Symbol table manipulation, source filters, run-time method generation via AUTOLOAD, proper closures, taint checking, lexical pragmas...
I think you'd be hard pressed to implement something like Perl's Moose in Python. I'm not completely sure it's possible.
There's a lot of tricky stuff that's easy in Perl but requires tons of hoop jumping in Python.
Don't underestimate the utility of perl one-liners. You can't do them in Python, both because of the whitespace and because in practice Python is too verbose.
> Don't underestimate the utility of perl one-liners. You can't do them in Python, both because of the whitespace and because in practice Python is too verbose.
The value in doing something in a smaller amount of lines is lessened by the lessened maintainability of unreadable code.
Where do you think the effort in maintaining software goes? Typing? Or maintenance?
Where is this unreadable perl? I can't find it. I have no problem reading perl by all kinds of people.
C, on the other hand, is frequently indecipherable because so many lines are spent doing something trivial that it's easy to lose the forest for the trees.
Generally ~kingkongrevenge. Many ways to do things means people who know enough to be competent at writing a language still have trouble reading code created by others due to unnecessary style differences.
Nonsensical. Perl has most of the lispish features of lisp. There is no re-implementation.

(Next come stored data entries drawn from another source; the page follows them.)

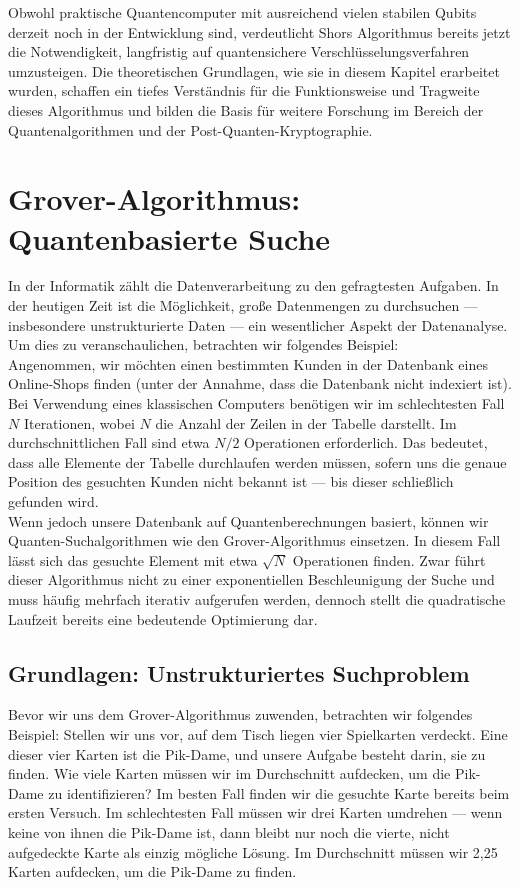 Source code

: Obwohl praktische Quantencomputer mit ausreichend vielen stabilen Qubits derzeit noch in der Entwicklung sind, verdeutlicht Shors Algorithmus bereits jetzt die Notwendigkeit, langfristig auf quantensichere Verschlüsselungsverfahren umzusteigen. Die theoretischen Grundlagen, wie sie in diesem Kapitel erarbeitet wurden, schaffen ein tiefes Verständnis für die Funktionsweise und Tragweite dieses Algorithmus und bilden die Basis für weitere Forschung im Bereich der Quantenalgorithmen und der Post-Quanten-Kryptographie.

\section{Grover-Algorithmus: Quantenbasierte Suche}
\label{sec:grover-algorithm}
In der Informatik zählt die Datenverarbeitung zu den gefragtesten Aufgaben. In der heutigen Zeit ist die Möglichkeit, große Datenmengen zu durchsuchen — insbesondere unstrukturierte Daten — ein wesentlicher Aspekt der Datenanalyse. Um dies zu veranschaulichen, betrachten wir folgendes Beispiel:\\ 

Angenommen, wir möchten einen bestimmten Kunden in der Datenbank eines Online-Shops finden (unter der Annahme, dass die Datenbank nicht indexiert ist). Bei Verwendung eines klassischen Computers benötigen wir im schlechtesten Fall $N$ Iterationen, wobei $N$ die Anzahl der Zeilen in der Tabelle darstellt. Im durchschnittlichen Fall sind etwa $N/2$ Operationen erforderlich. Das bedeutet, dass alle Elemente der Tabelle durchlaufen werden müssen, sofern uns die genaue Position des gesuchten Kunden nicht bekannt ist — bis dieser schließlich gefunden wird.\\

Wenn jedoch unsere Datenbank auf Quantenberechnungen basiert, können wir Quanten-Suchalgorithmen wie den Grover-Algorithmus einsetzen. In diesem Fall lässt sich das gesuchte Element mit etwa $\sqrt{N}$ Operationen finden. Zwar führt dieser Algorithmus nicht zu einer exponentiellen Beschleunigung der Suche und muss häufig mehrfach iterativ aufgerufen werden, dennoch stellt die quadratische Laufzeit bereits eine bedeutende Optimierung dar.

\subsection{Grundlagen: Unstrukturiertes Suchproblem}
Bevor wir uns dem Grover-Algorithmus zuwenden, betrachten wir folgendes Beispiel: Stellen wir uns vor, auf dem Tisch liegen vier Spielkarten verdeckt. Eine dieser vier Karten ist die Pik-Dame, und unsere Aufgabe besteht darin, sie zu finden. Wie viele Karten müssen wir im Durchschnitt aufdecken, um die Pik-Dame zu identifizieren? Im besten Fall finden wir die gesuchte Karte bereits beim ersten Versuch. Im schlechtesten Fall müssen wir drei Karten umdrehen — wenn keine von ihnen die Pik-Dame ist, dann bleibt nur noch die vierte, nicht aufgedeckte Karte als einzig mögliche Lösung. Im Durchschnitt müssen wir 2{,}25 Karten aufdecken, um die Pik-Dame zu finden.\\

Here's a better rule: "Any sufficiently useful Lisp program contains an ad hoc, informally-specified, bug-ridden, slow implementation of half of standard perl and the best CPAN modules."
That's also nonsensical though. I think most useful Lisp programs will probably run faster in Lisp. Trying to fake defmacro alone in Perl will be probably be a waste of time and ultimately result in following the original Greenspun rule.
> The steeper learning curves are justified by the power.
What can you do in Perl that you can't do in Python?